[Task to carry out] Look below for the line with "### Phase 1: Alert Reliability", and from there restate every line word for word until the entries end.

[Stored data entries]
= = = = = = =

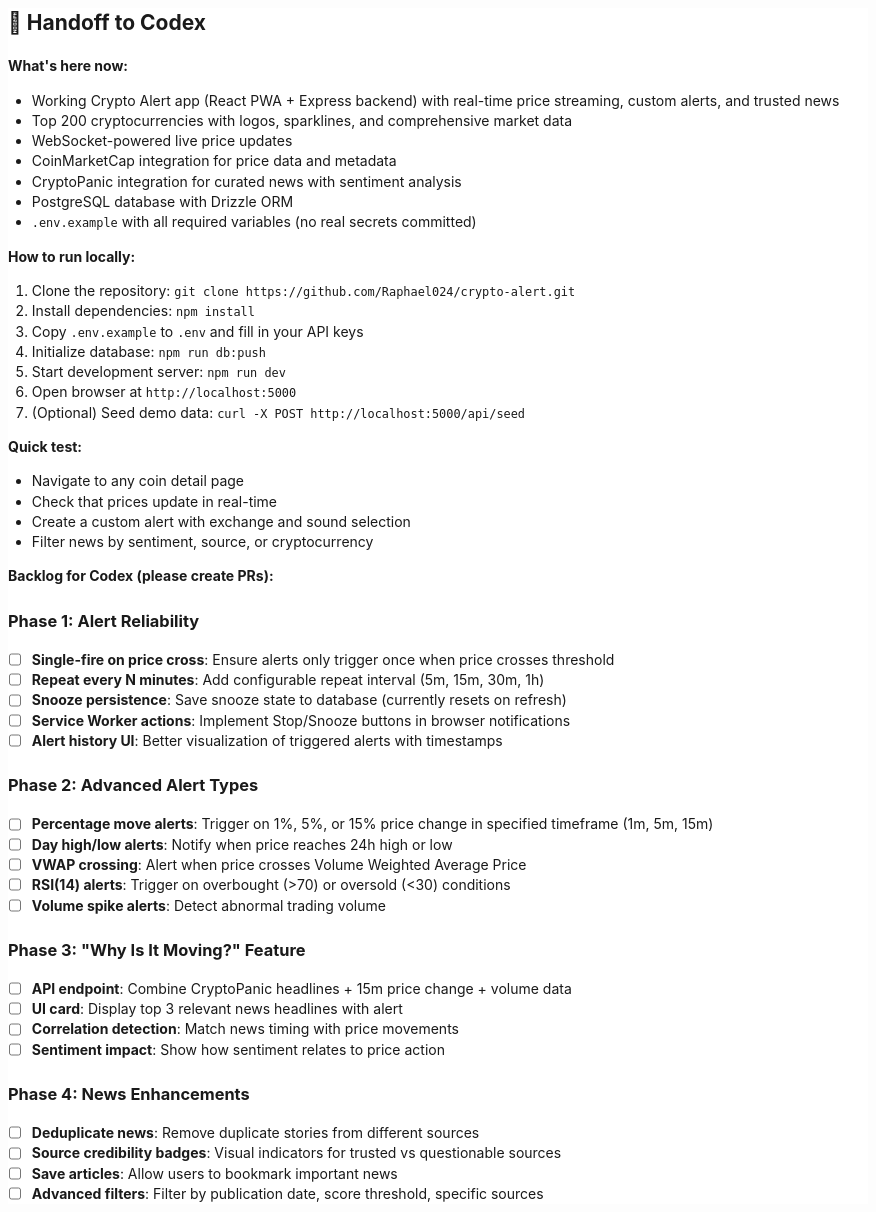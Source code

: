 
## 🤖 Handoff to Codex

**What's here now:**
- Working Crypto Alert app (React PWA + Express backend) with real-time price streaming, custom alerts, and trusted news
- Top 200 cryptocurrencies with logos, sparklines, and comprehensive market data
- WebSocket-powered live price updates
- CoinMarketCap integration for price data and metadata
- CryptoPanic integration for curated news with sentiment analysis
- PostgreSQL database with Drizzle ORM
- `.env.example` with all required variables (no real secrets committed)

**How to run locally:**
1. Clone the repository: `git clone https://github.com/Raphael024/crypto-alert.git`
2. Install dependencies: `npm install`
3. Copy `.env.example` to `.env` and fill in your API keys
4. Initialize database: `npm run db:push`
5. Start development server: `npm run dev`
6. Open browser at `http://localhost:5000`
7. (Optional) Seed demo data: `curl -X POST http://localhost:5000/api/seed`

**Quick test:**
- Navigate to any coin detail page
- Check that prices update in real-time
- Create a custom alert with exchange and sound selection
- Filter news by sentiment, source, or cryptocurrency

**Backlog for Codex (please create PRs):**

### Phase 1: Alert Reliability
- [ ] **Single-fire on price cross**: Ensure alerts only trigger once when price crosses threshold
- [ ] **Repeat every N minutes**: Add configurable repeat interval (5m, 15m, 30m, 1h)
- [ ] **Snooze persistence**: Save snooze state to database (currently resets on refresh)
- [ ] **Service Worker actions**: Implement Stop/Snooze buttons in browser notifications
- [ ] **Alert history UI**: Better visualization of triggered alerts with timestamps

### Phase 2: Advanced Alert Types
- [ ] **Percentage move alerts**: Trigger on 1%, 5%, or 15% price change in specified timeframe (1m, 5m, 15m)
- [ ] **Day high/low alerts**: Notify when price reaches 24h high or low
- [ ] **VWAP crossing**: Alert when price crosses Volume Weighted Average Price
- [ ] **RSI(14) alerts**: Trigger on overbought (>70) or oversold (<30) conditions
- [ ] **Volume spike alerts**: Detect abnormal trading volume

### Phase 3: "Why Is It Moving?" Feature
- [ ] **API endpoint**: Combine CryptoPanic headlines + 15m price change + volume data
- [ ] **UI card**: Display top 3 relevant news headlines with alert
- [ ] **Correlation detection**: Match news timing with price movements
- [ ] **Sentiment impact**: Show how sentiment relates to price action

### Phase 4: News Enhancements
- [ ] **Deduplicate news**: Remove duplicate stories from different sources
- [ ] **Source credibility badges**: Visual indicators for trusted vs questionable sources
- [ ] **Save articles**: Allow users to bookmark important news
- [ ] **Advanced filters**: Filter by publication date, score threshold, specific sources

= = = = = = =

[Expected output]
### Phase 1: Alert Reliability
- [ ] **Single-fire on price cross**: Ensure alerts only trigger once when price crosses threshold
- [ ] **Repeat every N minutes**: Add configurable repeat interval (5m, 15m, 30m, 1h)
- [ ] **Snooze persistence**: Save snooze state to database (currently resets on refresh)
- [ ] **Service Worker actions**: Implement Stop/Snooze buttons in browser notifications
- [ ] **Alert history UI**: Better visualization of triggered alerts with timestamps

### Phase 2: Advanced Alert Types
- [ ] **Percentage move alerts**: Trigger on 1%, 5%, or 15% price change in specified timeframe (1m, 5m, 15m)
- [ ] **Day high/low alerts**: Notify when price reaches 24h high or low
- [ ] **VWAP crossing**: Alert when price crosses Volume Weighted Average Price
- [ ] **RSI(14) alerts**: Trigger on overbought (>70) or oversold (<30) conditions
- [ ] **Volume spike alerts**: Detect abnormal trading volume

### Phase 3: "Why Is It Moving?" Feature
- [ ] **API endpoint**: Combine CryptoPanic headlines + 15m price change + volume data
- [ ] **UI card**: Display top 3 relevant news headlines with alert
- [ ] **Correlation detection**: Match news timing with price movements
- [ ] **Sentiment impact**: Show how sentiment relates to price action

### Phase 4: News Enhancements
- [ ] **Deduplicate news**: Remove duplicate stories from different sources
- [ ] **Source credibility badges**: Visual indicators for trusted vs questionable sources
- [ ] **Save articles**: Allow users to bookmark important news
- [ ] **Advanced filters**: Filter by publication date, score threshold, specific sources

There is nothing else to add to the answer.